Sort an array which is sorted in a different way

Question

I have an array of tuples of type (int, char). It is sorted in lexicographical order:

[(0, 'a'), (0, 'b'), (0, 'c'), (1, 'a'), (1, 'b'), (1, 'c') ...]

I need to sort it by second element first and then by first element:

[(0, 'a'), (1, 'a'), ..., (0, 'b'), (1, 'b'), ..., (0, 'c'), (1, 'c'), ...]

What sorting algorithm fit this case the best?

Answer 1

Asymptotically it doesn't make a difference whether you have it sorted in a different manner or not at all. Hence, if you don't care about constant factors, you can use any sorting algorithm you like. The important thing for this task is not so much which algorithm you use, but rather how to apply it. So for the sake of the example (in C++, other langs will provide something similar I guess) we will just use sort() as provided in <algorithm>

To make it very explicit:

//the tuple
struct intChar{
    int i;
    char c;
};

//define how our struct evaluates under '<'
bool operator<(const intChar &lhs, const intChar &rhs){
    if(lhs.c == rhs.c){
        return lhs.i < rhs.i;
    }
    return lhs.c < rhs.c;
}

Here we say we only want to sort according to the int, if the characters are the same. Else sort by char.

Then you can just use the regular sorting algorithm: http://www.cplusplus.com/reference/algorithm/sort/ i.e:

#include <algorithm>

vector<intChar> toSort;

/*... fill vector ...*/
sort(toSort.begin(), toSort.end());

Note: you could actually define other comparisons and pass the comparison-method to be used to the sort method. Here we just overloaded <.
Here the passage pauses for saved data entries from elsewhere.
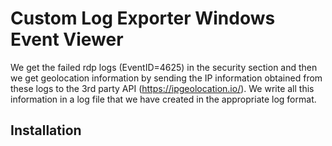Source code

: # Custom Log Exporter Windows Event Viewer

We get the failed rdp logs (EventID=4625) in the security section and then we get geolocation information by sending the IP information obtained from these logs to the 3rd party API (https://ipgeolocation.io/). We write all this information in a log file that we have created in the appropriate log format.

## Installation

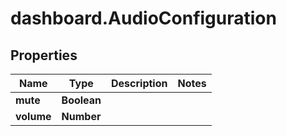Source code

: # dashboard.AudioConfiguration

## Properties
Name | Type | Description | Notes
------------ | ------------- | ------------- | -------------
**mute** | **Boolean** |  | 
**volume** | **Number** |  | 


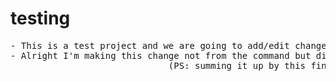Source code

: # testing
<pre>
- This is a test project and we are going to add/edit changes into it through another account.
- Alright I'm making this change not from the command but directly from notepad interface. 
                              (PS: summing it up by this final pull request. Edited by bot)                              
</pre>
Now, if you care about performance and want to squeeze the last bit out then, as suggested in the other solution, you should just use a stable-sort on your second entry. However, the benefit of the above solution is that it will also work for a completely unordered array. If you don't need the general solution and want to drop that overhead and profit from the information you got about your input you can just remove the part:

if(lhs.c == rhs.c){
    return lhs.i < rhs.i;
}

And then use stable_sort() instead of sort(). This will save you a constant factor, which as I said in the very beginning does not make any difference for the asymptotic runtime which is O(n*log(n)) in any case.

Answer 2

A simple method would be:

1. create a collection where you put the tuple-elements colled together, but "reversed": {1,'a'} => "a1" (depending on the case you may need to allow for suitable spaces and/or zeros inserted, for example {1,'a'} => "a01" if the chars are always single but the numbers may have two digits).

2. Sort

3. Unpack again.

The pack/unpack steps are O(n), the sorting is the step that determines performance: O(nLogn)

Answer 3

Short answer: Just stable-sort it by your second element and you're done.

Longer answer:
Use a stable sorting algorithm and first sort by your first element and then by your second element.

A stable sorting guarantees that equal elements remain in the same order.

However if your input is already sorted by your first element then you do not have to sort it again. Just stable-sort it by your second element and you're done.

Most famous stable sorting alg is most probably MergeSort.